The proposed consent order would prohibit HSPS, in connection with advertising a product or service designed to collect or store personal information, from misrepresenting (1) whether or to what extent the product or service offers industry-standard encryption, (2) the ability of the product or service to help customers meet regulatory obligations related to privacy or security, or (3) the extent to which a product or service maintains the privacy, security, confidentiality, and integrity of personal information. The proposed consent order would also require that HSPS notify customers who purchased Dentrix G5 that the software uses a less complex encryption algorithm to protect patient data than AES.
The proposed consent order also would require HSPS to make a monetary payment of $250,000. Under the terms of the proposed order, the payment may be deposited into a fund administered by the Commission for consumer redress. If the Commission decides that direct redress to affected dental practice customers is wholly or partially impracticable or money remains after redress is completed, the Commission may apply the remaining money for other relief (such as consumer information remedies). Any money not used is to be deposited to the U.S. Treasury. The proposed order specifies that the payment is not a fine, penalty or punitive assessment.

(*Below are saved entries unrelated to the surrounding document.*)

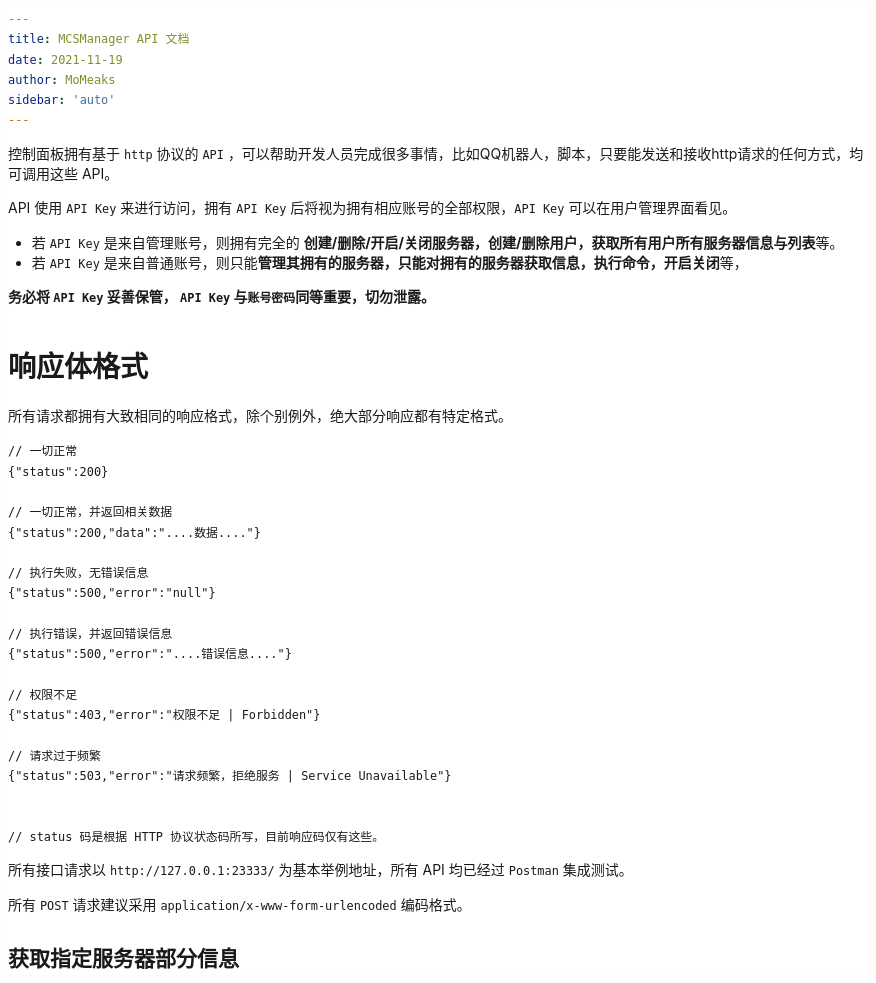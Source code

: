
 ```yaml
---
title: MCSManager API 文档
date: 2021-11-19
author: MoMeaks
sidebar: 'auto'
---
```


控制面板拥有基于 `http` 协议的 `API` ，可以帮助开发人员完成很多事情，比如QQ机器人，脚本，只要能发送和接收http请求的任何方式，均可调用这些 API。

API 使用 `API Key` 来进行访问，拥有 `API Key` 后将视为拥有相应账号的全部权限，`API Key` 可以在用户管理界面看见。

- 若 `API Key` 是来自管理账号，则拥有完全的 **创建/删除/开启/关闭服务器，创建/删除用户，获取所有用户所有服务器信息与列表**等。
- 若 `API Key` 是来自普通账号，则只能**管理其拥有的服务器，只能对拥有的服务器获取信息，执行命令，开启关闭**等，

**务必将 `API Key` 妥善保管， `API Key` 与`账号密码`同等重要，切勿泄露。**



# 响应体格式

所有请求都拥有大致相同的响应格式，除个别例外，绝大部分响应都有特定格式。

```
// 一切正常
{"status":200}

// 一切正常，并返回相关数据
{"status":200,"data":"....数据...."}

// 执行失败，无错误信息
{"status":500,"error":"null"}

// 执行错误，并返回错误信息
{"status":500,"error":"....错误信息...."}

// 权限不足
{"status":403,"error":"权限不足 | Forbidden"}

// 请求过于频繁
{"status":503,"error":"请求频繁，拒绝服务 | Service Unavailable"}


// status 码是根据 HTTP 协议状态码所写，目前响应码仅有这些。
```

所有接口请求以 `http://127.0.0.1:23333/` 为基本举例地址，所有 API 均已经过 `Postman` 集成测试。

所有 `POST` 请求建议采用 `application/x-www-form-urlencoded` 编码格式。



## 获取指定服务器部分信息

The proposed HSPS settlement continues the recent trend by plaintiffs and regulatory agencies to expand the pool of defendants in data security litigation. While traditionally the FTC and other public and private actors have sought to hold liable companies that collect or use personal information that is the subject of an alleged breach, they have recently sought to expand the boundaries of liability to any party who allegedly may have had some role in putting personal information at risk of unauthorized access. The FTC has been one of the primary forces behind this trend, with enforcement actions against TRENDnet, Inc. (manufacturer of web-based cameras), Upromise, Inc. (developer of a web-browser toolbar), and a recent action against Oracle (developer of a computing platform), among others, illustrating the FTC’s shift in focus toward product manufacturers and software providers that allegedly expose personal information to a risk of unauthorized access. See In re TRENDnet, Inc., Complaint, FTC Dkt. No. C-4426 (Jan. 16, 2014); In re Upromise, Inc., Complaint, FTC Dkt. No. C-4351 (Mar. 27, 2012); In re Oracle Corporation, Complaint, FTC File No. 132 3115 (Dec. 21, 2015). Importantly, the HSPS matter demonstrates the FTC’s apparent view that a software vendor can be held liable for allegedly making deceptive statements about data security to its businesses customers (here, the dental practices), even if the statements are not made to the individuals whose personal information is allegedly put at risk of unauthorized access.
Companies should also note the FTC’s position as to what constitutes encryption, and its reliance on NIST guidance and a US-CERT Vulnerability Note as alleged support for its contention. Finally, healthcare companies in particular should note the FTC’s continued interest in the security of health information, with the HSPS action coming on the heels of recent data security actions against a medical transcription provider and a medical testing laboratory. See In re GMR Transcription Svs., Inc., Complaint, FTC Dkt. No. C-4482 (Jan. 31, 2014); In re LabMD, Complaint, FTC Dkt. No. 9357 (Aug. 28, 2013) (decision rendered against Commission; appeal pending).